You answered your own question about "why use owls" right there. However there's also a non-zero chance it's a reference to the Owl Service by Alan Garner which while not about a postal service sounds like it could be.
Are you saying the reason is becasue they are nocturnal or that things happen because they are purely fantastical? Either one of these is a shallow fucking reason...

It could have been explained that there are serious hurdles with transmitting messages through magical means, that it's something students would definitely struggle with and spend most their adult lives mastering and few if any ever learn how or perhaps voldermort and his agents are always listening and physical communication is the preferred method. See how this adds actual world building and answers questions like "why not teleport the message or speak it and deliver upon the winds.".

Though that doesn't answer the question of why don't they just use a fucking cellphone or a land line to communicate with one another? Perhaps technology and magic arent compatible,? How about a simple telegraph? Is the wizarding world really that inhospitable to technology? If magic and electricity cant coexist then it needs to be explained why this is the case. A setting with some depth wont just hand wave it off as "magic I don't have to explain shit.". What is it about magic that causes such interference with muggle devices?

Failing all of this, why not just use fucking mail men? In a world where I have to do my banking through greedy jew goblins, I cant trust my mail with another wizard or some sort of magic creature? I have to rely on a bird?

If voldemort is basically magic hitler, why doesn't any one just shoot him with a fucking gun? Can't some one just call up the American wizards to take care of the problem?

At the end of the day it's a children's story, it has as much depth as it needs (its shallow) for its story to be told. Defending it as though its something more is as stupid as attacking for what it isnt.
 
JKR just made a long post addressing the Emma Watson situation.

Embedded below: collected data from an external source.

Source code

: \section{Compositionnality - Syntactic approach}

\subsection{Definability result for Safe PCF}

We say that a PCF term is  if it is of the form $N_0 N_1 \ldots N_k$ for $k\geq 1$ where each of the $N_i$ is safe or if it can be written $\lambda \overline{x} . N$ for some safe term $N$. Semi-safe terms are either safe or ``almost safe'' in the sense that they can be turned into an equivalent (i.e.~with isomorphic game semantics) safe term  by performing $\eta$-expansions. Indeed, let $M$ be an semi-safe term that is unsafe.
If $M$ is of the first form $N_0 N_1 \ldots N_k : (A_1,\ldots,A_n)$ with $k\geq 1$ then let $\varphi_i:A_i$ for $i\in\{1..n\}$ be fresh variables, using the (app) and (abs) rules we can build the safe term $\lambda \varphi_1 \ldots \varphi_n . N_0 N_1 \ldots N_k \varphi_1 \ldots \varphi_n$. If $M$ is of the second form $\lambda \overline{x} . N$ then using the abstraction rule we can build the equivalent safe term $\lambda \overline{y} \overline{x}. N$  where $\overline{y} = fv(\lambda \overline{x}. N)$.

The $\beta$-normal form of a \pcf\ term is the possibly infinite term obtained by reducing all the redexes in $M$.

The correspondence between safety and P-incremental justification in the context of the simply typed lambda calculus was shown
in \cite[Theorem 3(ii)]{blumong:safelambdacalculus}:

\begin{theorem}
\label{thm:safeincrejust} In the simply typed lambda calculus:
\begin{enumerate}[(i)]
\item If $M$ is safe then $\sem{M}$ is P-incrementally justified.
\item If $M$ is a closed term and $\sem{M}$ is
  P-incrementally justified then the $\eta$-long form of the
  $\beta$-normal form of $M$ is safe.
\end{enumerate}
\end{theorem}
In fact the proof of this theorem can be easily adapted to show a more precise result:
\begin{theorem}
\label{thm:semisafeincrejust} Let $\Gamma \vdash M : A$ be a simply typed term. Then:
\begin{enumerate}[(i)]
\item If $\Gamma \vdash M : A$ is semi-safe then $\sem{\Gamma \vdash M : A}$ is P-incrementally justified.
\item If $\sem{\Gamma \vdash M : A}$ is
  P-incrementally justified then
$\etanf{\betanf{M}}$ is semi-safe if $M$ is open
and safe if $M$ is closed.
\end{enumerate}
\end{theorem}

Her post made me cry though to be fair, I am a massive pussy.

Privileged women who say there’s no problem with trannies in women only spaces because they’ll literally never be in the position to see the problem, and then dare to call themselves feminists are disgusting.

I hope Emma reads the post and is ashamed of herself for what she’s done.
 
Rowling spinned a yarn like possibly no other writer we've ever seen, but from having read all those books I can tell you it was all done on the fly. Stuff like "jews went to Hogwarts" and "Dumbledore is gay" was all off the cuff, and she sticks with it, that's what's she's good at. Her entire story is off the cuff. She didn't spend weeks agonizing over secret backstory and plots the reader would never read or be made aware of, she didn't develop entire languages and cultures spanning hundreds of years for her eyes only. She's not Tolkien or Martin in this regard.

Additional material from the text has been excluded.